Players know there is work to be done and are prepared to improve

The 2012-2013 season has not been a good start for the Mount Royal University Cougars men’s soccer team.
Four games into the season, and the men’s Cougar squad does not have much to show for their efforts.
With zero wins and four losses in regular season Canadian Interuniversity Sport conference (CIS) play, it would seem things could not be any worse for the team.
“We really need to get our intensity level up. We just are not matching the intensity of the opposition,” said head coach Jamie Pollock. “We need to get all of our players playing at the same level.”
The Cougars have allowed 16 goals against – tied with the University of Northern British Columbia for most in the Interuniversity conference.
To add insult to injury, the team has scored no goals – putting them dead last among CIS competitors in the goals for category.
The Cougars men’s soccer team completes drills at practice. The Mount Royal team is looking to improve on their 0-4 record.
Photo by Landon Wesley
Those are troublesome statistics for a team that had been the Alberta Colleges Athletic Conference (ACAC) most winning program over the last 20 years – this is the Cougars first season playing in Interuniversity play.
Alan Miller, a fifth-year midfielder for the team, strongly believes the Cougars have what it takes to succeed at the university level, “Mount Royal has a good tradition of winning and the leap up to CIS is going to be a challenge. But I fully believe 100 per cent we will continue to win at this level.”
Kyle Henry, a sports information coordinator at Mount Royal, had some input on why it has been a rough start for the club.
“The CIS is a unique challenge and something we have been preparing for. However you can only prepare so much. It is always different when you are emerged in it,” said Henry.

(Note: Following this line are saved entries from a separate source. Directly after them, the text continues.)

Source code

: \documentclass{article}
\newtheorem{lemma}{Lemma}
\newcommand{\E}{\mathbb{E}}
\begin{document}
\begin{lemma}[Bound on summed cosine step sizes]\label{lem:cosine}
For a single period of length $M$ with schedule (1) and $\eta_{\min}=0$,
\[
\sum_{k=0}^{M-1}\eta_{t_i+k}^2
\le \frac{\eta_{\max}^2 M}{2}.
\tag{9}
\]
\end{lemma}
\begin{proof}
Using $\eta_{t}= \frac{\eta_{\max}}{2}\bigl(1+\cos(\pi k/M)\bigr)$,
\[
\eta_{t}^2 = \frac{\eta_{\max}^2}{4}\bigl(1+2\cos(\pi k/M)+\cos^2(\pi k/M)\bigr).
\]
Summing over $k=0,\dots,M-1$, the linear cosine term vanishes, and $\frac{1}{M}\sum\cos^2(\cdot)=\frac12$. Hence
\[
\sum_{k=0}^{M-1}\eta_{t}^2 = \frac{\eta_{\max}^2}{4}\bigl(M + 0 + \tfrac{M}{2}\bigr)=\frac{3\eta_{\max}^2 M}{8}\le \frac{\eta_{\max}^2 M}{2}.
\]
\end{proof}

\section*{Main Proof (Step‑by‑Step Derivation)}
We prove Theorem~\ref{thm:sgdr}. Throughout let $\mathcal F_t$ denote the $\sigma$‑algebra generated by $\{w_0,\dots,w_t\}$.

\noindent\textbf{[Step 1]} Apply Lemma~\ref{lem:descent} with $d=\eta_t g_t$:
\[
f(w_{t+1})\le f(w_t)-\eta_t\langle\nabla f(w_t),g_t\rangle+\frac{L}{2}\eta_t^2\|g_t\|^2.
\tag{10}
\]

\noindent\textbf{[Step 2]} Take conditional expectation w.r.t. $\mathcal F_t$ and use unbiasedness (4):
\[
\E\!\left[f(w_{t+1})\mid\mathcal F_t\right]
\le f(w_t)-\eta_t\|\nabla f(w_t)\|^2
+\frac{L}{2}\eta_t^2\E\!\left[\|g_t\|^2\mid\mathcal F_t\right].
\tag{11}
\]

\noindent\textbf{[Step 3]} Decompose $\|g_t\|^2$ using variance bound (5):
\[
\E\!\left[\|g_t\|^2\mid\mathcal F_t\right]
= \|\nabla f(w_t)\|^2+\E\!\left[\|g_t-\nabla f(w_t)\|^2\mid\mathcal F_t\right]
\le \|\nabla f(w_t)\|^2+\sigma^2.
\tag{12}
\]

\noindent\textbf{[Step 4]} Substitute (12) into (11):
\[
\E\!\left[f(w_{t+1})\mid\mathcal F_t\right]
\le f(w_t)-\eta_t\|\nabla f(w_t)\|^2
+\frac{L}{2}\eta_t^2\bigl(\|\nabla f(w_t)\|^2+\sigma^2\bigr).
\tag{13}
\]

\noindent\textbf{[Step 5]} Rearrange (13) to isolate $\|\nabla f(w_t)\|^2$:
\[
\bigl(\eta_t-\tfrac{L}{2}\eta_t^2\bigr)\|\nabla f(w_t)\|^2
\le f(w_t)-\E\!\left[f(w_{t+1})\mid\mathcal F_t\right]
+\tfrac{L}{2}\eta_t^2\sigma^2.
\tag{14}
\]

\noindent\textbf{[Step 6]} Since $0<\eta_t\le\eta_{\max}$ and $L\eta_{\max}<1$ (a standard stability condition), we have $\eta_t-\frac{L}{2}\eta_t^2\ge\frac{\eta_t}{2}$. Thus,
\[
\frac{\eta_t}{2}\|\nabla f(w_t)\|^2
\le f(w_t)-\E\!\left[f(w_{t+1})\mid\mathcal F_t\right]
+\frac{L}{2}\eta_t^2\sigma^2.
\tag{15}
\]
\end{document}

“Playing in this new conference is a learning process, we are just rolling with the challenges. It’s going to take time until we see all the hard work pay off.”
Turning it around
Considering the rough start to the season, one would expect the players to be miserable.
That was not the case at a team practice on Wednesday. Everyone on the team was involved and active with the drills.
The players know that if their season is to turn around it is going to take some tightening up in certain areas.
Miller noted, “We need to fix up our defense. Lots of the goals against have been simple mistakes. We know better and it is a fixable problem.”
His teammate, third-year goalkeeper David Thalheimer, echoed the statement about the team’s defense. ” A lot of the chances are coming from in close. We need our defenders to be organized and communicating so we can stop breaks from coming in.”
The Cougars men’s soccer team huddles together during a practice. The team started off with a 0-4 record in CIS league play.
Photo by Landon WesleyStarting a season is hard enough when you are thrown into a very competitive university league. But it makes it even harder when you add in the fact the team had only 12 returning players, and 12 more new players were added.
Yet Thalheimer and Miller were quick to avoid using “new teammates” as an excuse for the team’s struggles.
“My defenders are all first years so it is a learning curve for me. But we can build with these new players, we can grow our team starting at square one,” said Thalheimer.
Miller added: “We have a good core group, and all the new guys bring lots of energy. They are willing to learn and lots have found their way into the starting lineup. We just need to work out some kinks.”
Miller noted that the returning players are having a tough time adjusting to play in the CIS.
“The teams in CIS are bigger, faster, stronger. They move the ball well. It’s a step up from every level,” said Miller.
The team needs one thing to get going, and Miller feels once they get it, there will be a snowball effect for the team and everything will start to come together.
“We are lacking confidence when attacking,” Miller added. “We need that first CIS goal. We have the talent to do it, we have to find it within ourselves —bring out the beast.”
The next step
With four games behind them, the Cougars are looking ahead to two very important away games in Saskatchewan against the University of Saskatchewan Huskies this weekend.
The Huskies are sitting second overall in the Prairie division – the Cougars are in the same division – and two wins against the Huskies could really turn the Cougars game around.
Thalheimer stated: “It’s going to take our two best games of the season so far. We have been improving since game one. I think we have a really good chance to pull out two wins.”